De una cosa sí que estoy seguro: sé muy bien de quién hablo, en qué pienso, y en quién estoy pensando; sé muy bien lo que busco, lo que anhelo, aunque sea cuestión de tiempo. Con las primeras nieves de otoño la mente se va despejando. Los copos, como agujas afiladas, como alfileres finos, se clavan a la entrada del cerebro y me abren, dulcemente, las puertas inquietantes del misterio.

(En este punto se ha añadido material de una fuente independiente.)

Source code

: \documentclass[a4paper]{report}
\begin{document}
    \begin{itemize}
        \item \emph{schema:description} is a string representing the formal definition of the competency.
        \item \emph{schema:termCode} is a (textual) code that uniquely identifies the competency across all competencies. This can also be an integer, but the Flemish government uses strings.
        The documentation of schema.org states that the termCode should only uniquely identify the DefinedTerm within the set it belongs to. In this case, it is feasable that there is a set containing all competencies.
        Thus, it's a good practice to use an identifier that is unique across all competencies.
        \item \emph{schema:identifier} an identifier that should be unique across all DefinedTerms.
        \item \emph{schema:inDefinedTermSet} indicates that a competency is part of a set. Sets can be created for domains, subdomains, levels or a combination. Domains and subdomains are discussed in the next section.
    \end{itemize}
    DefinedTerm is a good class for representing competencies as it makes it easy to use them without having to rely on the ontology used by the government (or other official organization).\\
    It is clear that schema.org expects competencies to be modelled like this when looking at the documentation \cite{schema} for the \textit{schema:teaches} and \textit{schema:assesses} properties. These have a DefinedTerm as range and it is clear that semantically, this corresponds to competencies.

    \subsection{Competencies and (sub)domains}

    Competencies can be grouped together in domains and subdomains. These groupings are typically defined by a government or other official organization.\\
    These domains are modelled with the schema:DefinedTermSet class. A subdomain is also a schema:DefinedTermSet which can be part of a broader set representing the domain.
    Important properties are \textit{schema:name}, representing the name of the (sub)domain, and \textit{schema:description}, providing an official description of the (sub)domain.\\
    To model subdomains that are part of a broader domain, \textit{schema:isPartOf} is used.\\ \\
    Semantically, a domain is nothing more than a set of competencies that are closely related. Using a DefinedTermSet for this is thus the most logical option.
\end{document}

De pronto, Elisewin me pregunta: “¿Y cuál es tu poeta favorito?”. Y yo le contesto: “´Wittgenstein, Ludwig Wittgenstein”. “Pero Wittgenstein –me corrige Elisewin- no es un poeta”. “Ni yo tampoco, Elisewin –le respondo-, ni yo tampoco”. Entonces, Elisewin me observa con asombro mientras mi pelo encanece, lentamente; de nieve, de ausencia, de extrañeza; y los hombres patinan sobre el hielo. Hay una gota de daño sobre el tejado de un templo. Hay una sombra de duda entre las voces calladas del tiempo. Pero el poeta elegido, mientras tanto, ese poeta adoptado como poeta entre poetas, muestra a Elisewin el fondo, la senda, y el mundo en que reposan mis certezas. En el parágrafo 4, del primer volumen, de los Últimos escritos sobre Filosofía de la Psicología, Wittgenstein escribe: “Como ejemplo de la forma proposicional ‘si p, entonces q’, considera: ‘si viene, se lo diré’. Si no viene, ¿he cumplido mi promesa? ¿La he roto? Pero ¿se puede decir que esa proposición afirma una ‘conexión’? ¿Respondería a esto ‘no debe ser así’? No es como si la proposición hubiera sido: ‘Si estos dos se encuentran habrá lío’. Ésta podría ser una posible respuesta”. Con las primeras nieves de otoño la mente se va despejando. Alguien me pide paciencia desde un balcón que se asoma al borde del océano. Y yo le muestro a Elisewin el rostro enigmático de un niño. Y la nieve va cubriendo la autopista. Y en el cielo todo es blanco, y es azul, y es sueño.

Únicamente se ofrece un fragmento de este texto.